In [None]:
# 🟢 STEP 1: Upload your CSV files manually
from google.colab import files
import pandas as pd
import io

print("Upload cluster_insights_summary.csv")
uploaded1 = files.upload()
# Get the actual filename from the uploaded dictionary
uploaded1_filename = list(uploaded1.keys())[0]
traits_df = pd.read_csv(io.BytesIO(uploaded1[uploaded1_filename]))

print("Upload uplift_predictions.csv")
uploaded2 = files.upload()
# Get the actual filename from the uploaded dictionary
uploaded2_filename = list(uploaded2.keys())[0]
uplift_df = pd.read_csv(io.BytesIO(uploaded2[uploaded2_filename]))

In [None]:
%pip install -q transformers accelerate bitsandbytes
%pip install tqdm
%pip install -q transformers huggingface_hub

from huggingface_hub import login

login(token="your_huggingface_token_here")  # Replace with your Hugging Face token


In [None]:
# STEP 3: Load the Mistral model from Hugging Face directly
from transformers import AutoTokenizer, AutoModelForCausalLM, pipeline
import torch

model_id = "mistralai/Mistral-7B-Instruct-v0.3"

tokenizer = AutoTokenizer.from_pretrained(model_id)
model = AutoModelForCausalLM.from_pretrained(
    model_id,
    device_map="auto",
    torch_dtype=torch.float16
)

pipe = pipeline("text-generation", model=model, tokenizer=tokenizer)


In [None]:
# 🟢 STEP 5: Merge datasets
merged_df = pd.merge(traits_df, uplift_df, on="cluster", how="inner")


In [None]:
# Step 6: Load existing output
import json

print("\n📤 (Optional) Upload previous output JSON if resuming:")
uploaded_json = files.upload()

try:
    existing_json_path = list(uploaded_json.keys())[0]  # expects one JSON
    with open(existing_json_path, "r", encoding="utf-8") as f:
        existing_results = json.load(f)
    completed_clusters = {(r["cluster"], r["segment"]) for r in existing_results}
    print(f"✅ Loaded {len(existing_results)} existing summaries.")
except:
    existing_results = []
    completed_clusters = set()
    print("⚠️ No existing JSON found.

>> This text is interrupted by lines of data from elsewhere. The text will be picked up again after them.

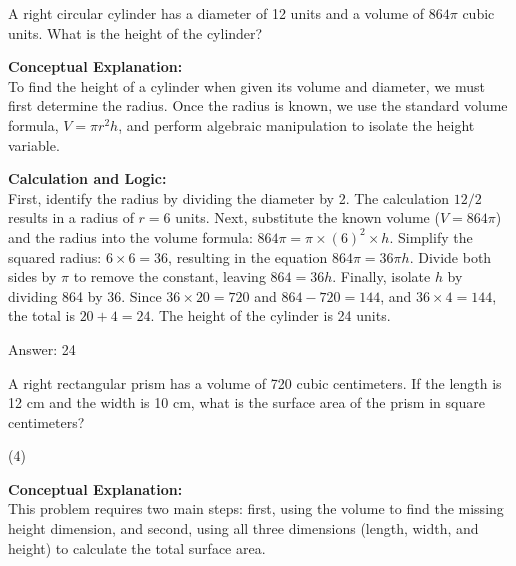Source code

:\documentclass[11pt,paper=a4,answers]{exam}
\begin{document}
\begin{questions}
\question
A right circular cylinder has a diameter of 12 units and a volume of $864\pi$ cubic units. What is the height of the cylinder?

\begin{solution}
\textbf{Conceptual Explanation:} \\
To find the height of a cylinder when given its volume and diameter, we must first determine the radius. Once the radius is known, we use the standard volume formula, $V = \pi r^2 h$, and perform algebraic manipulation to isolate the height variable.

\vspace{30pt}

\textbf{Calculation and Logic:} \\
First, identify the radius by dividing the diameter by 2. The calculation $12 / 2$ results in a radius of $r = 6$ units. Next, substitute the known volume ($V = 864\pi$) and the radius into the volume formula: $864\pi = \pi \times (6)^2 \times h$. Simplify the squared radius: $6 \times 6 = 36$, resulting in the equation $864\pi = 36\pi h$. Divide both sides by $\pi$ to remove the constant, leaving $864 = 36h$. Finally, isolate $h$ by dividing 864 by 36. Since $36 \times 20 = 720$ and $864 - 720 = 144$, and $36 \times 4 = 144$, the total is $20 + 4 = 24$. The height of the cylinder is 24 units.

\vspace{30pt}

Answer: \colorbox{yellow!100}{24}
\end{solution}

\vspace{60pt}

\question
A right rectangular prism has a volume of 720 cubic centimeters. If the length is 12 cm and the width is 10 cm, what is the surface area of the prism in square centimeters?
\begin{tasks}(4)
\end{tasks}

\begin{solution}
\textbf{Conceptual Explanation:} \\
This problem requires two main steps: first, using the volume to find the missing height dimension, and second, using all three dimensions (length, width, and height) to calculate the total surface area.


\end{solution}
\end{questions}
\end{document}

Starting fresh.")


In [None]:
# Step 7: Prompt builder
def build_prompt(row):
    return f"""
You are a marketing strategist working with a leading hypermarket chain in the MENA region.
Your task is to generate a short, persuasive marketing campaign brief for a customer cluster,
based on the data provided for **Cluster {row['cluster']}**.

Customer Traits:
- Customer Cluster: {row['cluster']}
- Segment: {row['segment']}
- Average Age: {row['age']:.1f}
- Recency (avg days since last purchase): {row['recency_mean']:.1f}
- Frequency (avg monthly purchases): {row['frequency_mean']:.1f}
- Monetary (avg monthly spend): ${row['monetary_mean']:.2f}
- Number of customers: {int(row['num_customers'])}

Promotion Impact:
- Treatment strategy applied: {row['treatment']}
- Observed uplift score: {row['uplift_score']:.3f}

Write a 3-4 sentence campaign proposal including: suggested tone, promotional offer
type (discount, bundle, loyalty points, etc.), product categories to target, and
expected customer response behavior. Avoid repeating the input values verbatim and
do not mention cluster numbers.
Focus on creating a compelling narrative that aligns with the customer traits and
the uplift strategy.
Make sure to highlight how the campaign will resonate with the target audience
and drive engagement.
Do not include any introductory phrases like "Based on the data" or "The analysis shows".
Your response should be concise, engaging, and actionable.
""".strip()


In [None]:
# 🟢 STEP 7: Generate new summaries only
from tqdm import tqdm

new_results = []
for i, row in tqdm(merged_df.iterrows(), total=len(merged_df)):
    key = (int(row["cluster"]), row["segment"])
    if key in completed_clusters:
        continue
    try:
        prompt = build_prompt(row)
        response = pipe(prompt, max_new_tokens=256, temperature=0.7)[0]["generated_text"]
        new_results.append({
            "cluster": int(row["cluster"]),
            "segment": row.get("segment", "N/A"),
            "uplift_score": row["uplift_score"],
            "campaign_brief": response.strip()
        })
    except Exception as e:
        print(f"Error on cluster {key}: {e}")
        new_results.append({
            "cluster": int(row["cluster"]),
            "segment": row.get("segment", "N/A"),
            "uplift_score": row["uplift_score"],
            "campaign_brief": f"Error: {e}"
        })


In [None]:
# 🟢 STEP 8: Save updated results
output_filename = "campaign_summaries_gpu.json"
all_results = existing_results + new_results
with open(output_filename, "w", encoding="utf-8") as f:
    json.dump(all_results, f, indent=2, ensure_ascii=False)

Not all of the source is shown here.